Schematic representations of anti-oxidant mechanisms of action of KMF. KMF positively regulates the Nrf2 expression, a crucial molecules known for anti-oxidant function. Mechanistically, KMF dissociates the Nrf2 from its repressor Keap1, prevent its degradation and facilitates its translocation to nucleus. KMF also stabilize the mitochondrial membrane potential and helps to reduce the ROS release in the cytoplasm.

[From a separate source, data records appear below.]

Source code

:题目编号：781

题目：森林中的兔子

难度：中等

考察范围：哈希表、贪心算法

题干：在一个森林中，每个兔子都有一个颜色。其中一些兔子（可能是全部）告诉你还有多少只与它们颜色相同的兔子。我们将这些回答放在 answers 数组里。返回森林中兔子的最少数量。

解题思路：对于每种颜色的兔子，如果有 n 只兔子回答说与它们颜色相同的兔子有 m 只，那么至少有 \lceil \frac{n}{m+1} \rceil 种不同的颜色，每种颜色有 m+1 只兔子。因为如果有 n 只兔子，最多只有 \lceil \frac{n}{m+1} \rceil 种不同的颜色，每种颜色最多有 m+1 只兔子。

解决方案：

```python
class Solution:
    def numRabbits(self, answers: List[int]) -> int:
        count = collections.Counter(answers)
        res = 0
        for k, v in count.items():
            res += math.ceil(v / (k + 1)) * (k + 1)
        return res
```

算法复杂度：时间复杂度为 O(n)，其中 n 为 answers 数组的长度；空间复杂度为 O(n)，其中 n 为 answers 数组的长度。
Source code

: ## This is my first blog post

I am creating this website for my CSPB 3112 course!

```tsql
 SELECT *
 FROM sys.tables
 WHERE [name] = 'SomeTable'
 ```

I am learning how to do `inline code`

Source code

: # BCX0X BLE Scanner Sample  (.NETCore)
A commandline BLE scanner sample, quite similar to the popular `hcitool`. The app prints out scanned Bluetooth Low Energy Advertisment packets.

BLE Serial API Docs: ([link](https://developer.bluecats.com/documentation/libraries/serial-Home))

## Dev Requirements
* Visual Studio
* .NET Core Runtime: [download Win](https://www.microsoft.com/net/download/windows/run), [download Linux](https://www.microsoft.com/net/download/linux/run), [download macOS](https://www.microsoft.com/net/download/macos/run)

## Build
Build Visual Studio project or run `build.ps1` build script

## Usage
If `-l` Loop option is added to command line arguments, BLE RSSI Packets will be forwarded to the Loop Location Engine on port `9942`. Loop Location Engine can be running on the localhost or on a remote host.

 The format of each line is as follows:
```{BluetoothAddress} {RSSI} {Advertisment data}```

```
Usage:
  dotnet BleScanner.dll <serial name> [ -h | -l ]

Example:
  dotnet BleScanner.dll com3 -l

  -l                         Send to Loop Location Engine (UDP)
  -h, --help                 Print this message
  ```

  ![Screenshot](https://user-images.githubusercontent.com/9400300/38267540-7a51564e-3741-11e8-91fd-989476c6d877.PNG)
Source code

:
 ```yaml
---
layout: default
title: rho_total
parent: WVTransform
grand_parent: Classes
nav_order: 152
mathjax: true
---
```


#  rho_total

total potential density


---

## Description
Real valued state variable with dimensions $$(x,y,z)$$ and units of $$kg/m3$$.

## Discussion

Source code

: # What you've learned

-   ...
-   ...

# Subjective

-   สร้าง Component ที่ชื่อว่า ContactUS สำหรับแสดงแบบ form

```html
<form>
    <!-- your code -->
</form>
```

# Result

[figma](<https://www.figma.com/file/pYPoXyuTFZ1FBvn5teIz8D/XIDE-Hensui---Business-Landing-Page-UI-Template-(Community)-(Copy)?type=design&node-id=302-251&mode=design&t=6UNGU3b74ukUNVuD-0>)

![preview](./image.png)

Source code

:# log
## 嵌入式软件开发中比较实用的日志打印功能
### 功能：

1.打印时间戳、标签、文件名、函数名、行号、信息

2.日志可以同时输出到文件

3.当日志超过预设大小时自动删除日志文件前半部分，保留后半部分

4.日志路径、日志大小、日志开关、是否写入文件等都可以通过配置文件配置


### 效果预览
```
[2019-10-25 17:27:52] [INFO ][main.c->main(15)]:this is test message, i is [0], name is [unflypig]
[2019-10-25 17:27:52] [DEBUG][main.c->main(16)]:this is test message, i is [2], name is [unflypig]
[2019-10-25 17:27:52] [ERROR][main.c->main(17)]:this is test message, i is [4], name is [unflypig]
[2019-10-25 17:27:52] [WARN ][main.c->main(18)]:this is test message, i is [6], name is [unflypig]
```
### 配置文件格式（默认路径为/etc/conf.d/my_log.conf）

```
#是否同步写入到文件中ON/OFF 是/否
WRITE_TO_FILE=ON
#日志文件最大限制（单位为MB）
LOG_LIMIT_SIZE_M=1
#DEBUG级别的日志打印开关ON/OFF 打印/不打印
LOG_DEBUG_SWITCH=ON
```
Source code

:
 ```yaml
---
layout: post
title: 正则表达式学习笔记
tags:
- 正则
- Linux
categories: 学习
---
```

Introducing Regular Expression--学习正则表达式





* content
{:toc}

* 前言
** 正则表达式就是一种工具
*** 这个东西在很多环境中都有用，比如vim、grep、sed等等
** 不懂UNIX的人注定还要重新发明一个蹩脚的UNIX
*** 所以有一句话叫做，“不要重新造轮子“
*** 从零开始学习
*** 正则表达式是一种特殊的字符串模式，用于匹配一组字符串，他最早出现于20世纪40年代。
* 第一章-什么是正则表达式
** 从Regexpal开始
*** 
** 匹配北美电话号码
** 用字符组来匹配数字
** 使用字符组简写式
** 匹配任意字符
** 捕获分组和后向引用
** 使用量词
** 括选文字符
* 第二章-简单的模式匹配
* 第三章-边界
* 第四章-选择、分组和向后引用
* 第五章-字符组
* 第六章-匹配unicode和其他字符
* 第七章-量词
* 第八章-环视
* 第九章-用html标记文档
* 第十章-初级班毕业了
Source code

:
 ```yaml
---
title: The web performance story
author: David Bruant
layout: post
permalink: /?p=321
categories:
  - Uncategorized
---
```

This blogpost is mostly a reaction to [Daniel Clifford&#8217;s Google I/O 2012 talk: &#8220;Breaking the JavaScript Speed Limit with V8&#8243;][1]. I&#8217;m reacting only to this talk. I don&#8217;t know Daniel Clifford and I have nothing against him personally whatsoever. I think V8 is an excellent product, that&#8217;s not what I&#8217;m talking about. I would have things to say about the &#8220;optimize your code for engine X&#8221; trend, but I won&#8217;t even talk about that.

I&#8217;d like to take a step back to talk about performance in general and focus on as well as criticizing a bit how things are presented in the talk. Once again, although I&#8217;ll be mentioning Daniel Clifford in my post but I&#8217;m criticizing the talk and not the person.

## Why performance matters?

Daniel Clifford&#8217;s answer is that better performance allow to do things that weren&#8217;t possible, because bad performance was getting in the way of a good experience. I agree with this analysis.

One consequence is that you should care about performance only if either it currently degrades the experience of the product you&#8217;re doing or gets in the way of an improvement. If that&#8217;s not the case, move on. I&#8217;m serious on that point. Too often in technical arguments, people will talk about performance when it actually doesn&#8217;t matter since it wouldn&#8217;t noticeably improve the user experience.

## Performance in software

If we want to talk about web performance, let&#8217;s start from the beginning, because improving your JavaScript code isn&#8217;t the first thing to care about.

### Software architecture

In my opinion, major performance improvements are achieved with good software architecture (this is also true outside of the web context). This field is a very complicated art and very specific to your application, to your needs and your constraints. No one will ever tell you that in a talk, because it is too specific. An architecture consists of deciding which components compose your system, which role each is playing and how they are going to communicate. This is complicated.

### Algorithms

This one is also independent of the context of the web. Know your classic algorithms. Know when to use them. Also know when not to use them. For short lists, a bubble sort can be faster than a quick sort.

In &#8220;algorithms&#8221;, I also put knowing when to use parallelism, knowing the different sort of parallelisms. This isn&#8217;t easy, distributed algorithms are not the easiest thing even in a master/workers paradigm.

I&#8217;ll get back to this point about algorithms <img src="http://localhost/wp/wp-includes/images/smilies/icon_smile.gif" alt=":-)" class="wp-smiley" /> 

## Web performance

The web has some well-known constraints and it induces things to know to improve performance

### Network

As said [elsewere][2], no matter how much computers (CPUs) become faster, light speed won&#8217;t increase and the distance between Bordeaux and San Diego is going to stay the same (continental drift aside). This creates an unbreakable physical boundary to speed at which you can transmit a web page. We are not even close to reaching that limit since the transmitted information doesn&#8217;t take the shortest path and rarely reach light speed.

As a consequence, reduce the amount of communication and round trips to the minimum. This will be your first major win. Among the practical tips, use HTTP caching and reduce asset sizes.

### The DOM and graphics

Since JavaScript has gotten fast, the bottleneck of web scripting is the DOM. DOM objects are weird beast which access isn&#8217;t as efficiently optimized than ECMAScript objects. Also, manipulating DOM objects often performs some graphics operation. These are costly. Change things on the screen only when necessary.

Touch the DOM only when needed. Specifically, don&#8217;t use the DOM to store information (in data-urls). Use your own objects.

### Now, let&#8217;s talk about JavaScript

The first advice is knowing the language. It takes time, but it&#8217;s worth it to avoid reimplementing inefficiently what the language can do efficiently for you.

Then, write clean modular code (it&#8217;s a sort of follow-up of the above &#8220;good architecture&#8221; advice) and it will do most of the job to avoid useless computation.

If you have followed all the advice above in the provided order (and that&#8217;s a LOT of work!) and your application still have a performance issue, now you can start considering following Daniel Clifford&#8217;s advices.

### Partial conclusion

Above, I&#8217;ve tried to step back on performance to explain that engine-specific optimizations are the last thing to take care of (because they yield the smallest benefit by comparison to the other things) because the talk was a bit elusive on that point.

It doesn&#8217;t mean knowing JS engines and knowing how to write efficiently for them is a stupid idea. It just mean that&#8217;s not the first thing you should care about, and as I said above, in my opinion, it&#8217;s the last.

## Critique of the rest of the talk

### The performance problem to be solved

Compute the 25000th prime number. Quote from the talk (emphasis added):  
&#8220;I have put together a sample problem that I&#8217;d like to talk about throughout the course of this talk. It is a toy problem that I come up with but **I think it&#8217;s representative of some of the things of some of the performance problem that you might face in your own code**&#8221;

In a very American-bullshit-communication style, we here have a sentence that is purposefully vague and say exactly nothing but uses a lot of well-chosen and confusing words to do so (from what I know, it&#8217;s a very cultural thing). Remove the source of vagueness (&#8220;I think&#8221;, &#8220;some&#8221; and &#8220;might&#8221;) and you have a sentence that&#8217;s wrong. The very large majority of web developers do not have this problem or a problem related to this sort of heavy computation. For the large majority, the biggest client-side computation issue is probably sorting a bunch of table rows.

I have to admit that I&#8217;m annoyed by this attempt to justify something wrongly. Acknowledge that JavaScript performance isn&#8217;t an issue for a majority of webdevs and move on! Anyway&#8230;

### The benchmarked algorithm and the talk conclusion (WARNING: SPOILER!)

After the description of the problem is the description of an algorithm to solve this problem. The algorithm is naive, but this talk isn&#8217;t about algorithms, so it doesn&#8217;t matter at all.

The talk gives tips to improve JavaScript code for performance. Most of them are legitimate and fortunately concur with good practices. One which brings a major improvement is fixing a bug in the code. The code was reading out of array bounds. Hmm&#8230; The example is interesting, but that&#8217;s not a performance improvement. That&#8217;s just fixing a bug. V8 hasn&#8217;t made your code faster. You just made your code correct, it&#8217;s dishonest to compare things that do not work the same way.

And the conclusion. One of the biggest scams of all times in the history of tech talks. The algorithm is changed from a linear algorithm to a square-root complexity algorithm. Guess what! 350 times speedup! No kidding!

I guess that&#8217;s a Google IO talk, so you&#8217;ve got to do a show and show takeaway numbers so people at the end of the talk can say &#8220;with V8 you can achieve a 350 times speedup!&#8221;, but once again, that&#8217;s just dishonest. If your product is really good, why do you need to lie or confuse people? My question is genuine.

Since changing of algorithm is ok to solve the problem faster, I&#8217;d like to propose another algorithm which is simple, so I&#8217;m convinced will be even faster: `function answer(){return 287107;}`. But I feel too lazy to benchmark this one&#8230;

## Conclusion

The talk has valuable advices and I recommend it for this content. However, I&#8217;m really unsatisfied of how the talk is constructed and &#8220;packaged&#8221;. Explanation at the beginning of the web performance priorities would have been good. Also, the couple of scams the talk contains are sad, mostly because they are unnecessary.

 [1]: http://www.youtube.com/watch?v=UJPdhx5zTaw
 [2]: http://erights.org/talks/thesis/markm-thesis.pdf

Synergistic and other therapeutic effects of kaempferol

Data about phytochemicals have proved that the synergistic properties of different flavonoids may not only be utilized to enhance the potential of chemotherapeutic drugs, but also to reduce the ineluctable side effects (Kumar et al., 2015; Tuli et al., 2015, Tuli et al., 2013). In this scenario, KMF could act as a promising molecule to boost the therapeutic potential of the chemotherapy by refining the pharmacokinetics as well as by subsisting side effects of the therapy. A coalescence of quercetin, kaempferol and naringenin was found to be significantly more efficacious antiproliferative agent against mouse liver cancer cells Hepa-1c1c7 and human prostate cancer cells LNCaP (Campbell, King, Harmston, Lila, & Erdman, 2006). In a study utilizing male SD rat models, Xu, Yang, Zheng, Zhu, and Zhu (2006) observed that KMF improves the pharmacokinetics of nifedipine by reducing the drug metabolic processes (Xu et al., 2006). Similarly, the pharmacokinetics of tamoxifen has also been found to be altered by KMF via inhibition of drug metabolizing enzymes, including CYP3A (Piao, Shin, & Choi, 2008). Besides inhibiting the activity of phase I CYPs enzymes, KMF additionally works as an inhibitor of multidrug resistance protein 1 (MDR1) or P-glycoproteins when co-administrated with etoposide and quercetin in rats and in human leukemic cells K562/A, respectively (Li et al., 2009, Yanqiu et al., 2013). The neuroprotective effects of quercetin, KMF and biapigenin have been investigated against kainate and N-methyl-D-aspartate-induced neuronal cell death by Silva, Oliveira, Dias, and Malva (2008). Utilizing ovarian cancer cell lines, Luo et al. investigated that KMF intensified the apoptotic effect of cisplatin by significantly down-regulating c-myc gene expression (Luo, Daddysman, Rankin, Jiang, & Chen, 2010). Thus, drug combinations could co-act and potentiate the control of intricate biological disorders. Besides governing these promising pharmacological effects, KMF has additionally been known to promote other organ protective effects as summarized in Table 2 .

Table 2

Summary of a variety of therapeutic effects of kaempferol.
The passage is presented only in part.